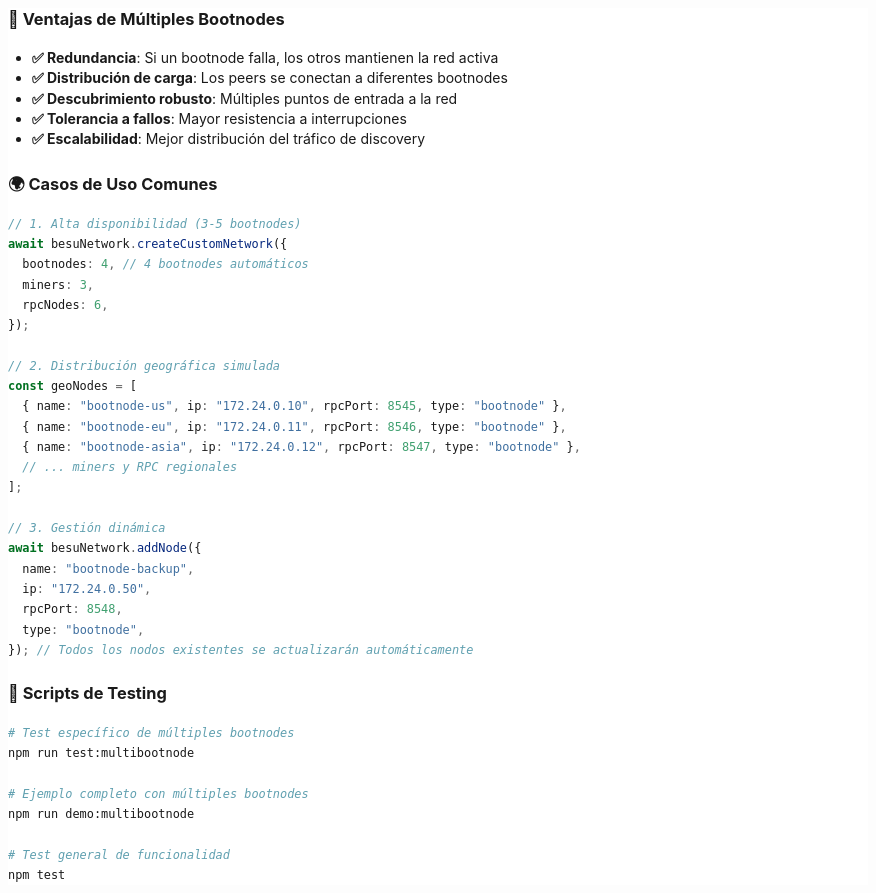 ### 💪 **Ventajas de Múltiples Bootnodes**

- **✅ Redundancia**: Si un bootnode falla, los otros mantienen la red activa
- **✅ Distribución de carga**: Los peers se conectan a diferentes bootnodes
- **✅ Descubrimiento robusto**: Múltiples puntos de entrada a la red
- **✅ Tolerancia a fallos**: Mayor resistencia a interrupciones
- **✅ Escalabilidad**: Mejor distribución del tráfico de discovery

### 🌍 **Casos de Uso Comunes**

```typescript
// 1. Alta disponibilidad (3-5 bootnodes)
await besuNetwork.createCustomNetwork({
  bootnodes: 4, // 4 bootnodes automáticos
  miners: 3,
  rpcNodes: 6,
});

// 2. Distribución geográfica simulada
const geoNodes = [
  { name: "bootnode-us", ip: "172.24.0.10", rpcPort: 8545, type: "bootnode" },
  { name: "bootnode-eu", ip: "172.24.0.11", rpcPort: 8546, type: "bootnode" },
  { name: "bootnode-asia", ip: "172.24.0.12", rpcPort: 8547, type: "bootnode" },
  // ... miners y RPC regionales
];

// 3. Gestión dinámica
await besuNetwork.addNode({
  name: "bootnode-backup",
  ip: "172.24.0.50",
  rpcPort: 8548,
  type: "bootnode",
}); // Todos los nodos existentes se actualizarán automáticamente
```

### 🧪 **Scripts de Testing**

```bash
# Test específico de múltiples bootnodes
npm run test:multibootnode

# Ejemplo completo con múltiples bootnodes
npm run demo:multibootnode

# Test general de funcionalidad
npm test
```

========================================================================

Task goal :: Which lines run from the one holding "- **✅ Tolerancia" through the end of the data? Write them out exactly, ends included, and add nothing.

Answer section ::
- **✅ Tolerancia a fallos**: Mayor resistencia a interrupciones
- **✅ Escalabilidad**: Mejor distribución del tráfico de discovery

### 🌍 **Casos de Uso Comunes**

```typescript
// 1. Alta disponibilidad (3-5 bootnodes)
await besuNetwork.createCustomNetwork({
  bootnodes: 4, // 4 bootnodes automáticos
  miners: 3,
  rpcNodes: 6,
});

// 2. Distribución geográfica simulada
const geoNodes = [
  { name: "bootnode-us", ip: "172.24.0.10", rpcPort: 8545, type: "bootnode" },
  { name: "bootnode-eu", ip: "172.24.0.11", rpcPort: 8546, type: "bootnode" },
  { name: "bootnode-asia", ip: "172.24.0.12", rpcPort: 8547, type: "bootnode" },
  // ... miners y RPC regionales
];

// 3. Gestión dinámica
await besuNetwork.addNode({
  name: "bootnode-backup",
  ip: "172.24.0.50",
  rpcPort: 8548,
  type: "bootnode",
}); // Todos los nodos existentes se actualizarán automáticamente
```

### 🧪 **Scripts de Testing**

```bash
# Test específico de múltiples bootnodes
npm run test:multibootnode

# Ejemplo completo con múltiples bootnodes
npm run demo:multibootnode

# Test general de funcionalidad
npm test
```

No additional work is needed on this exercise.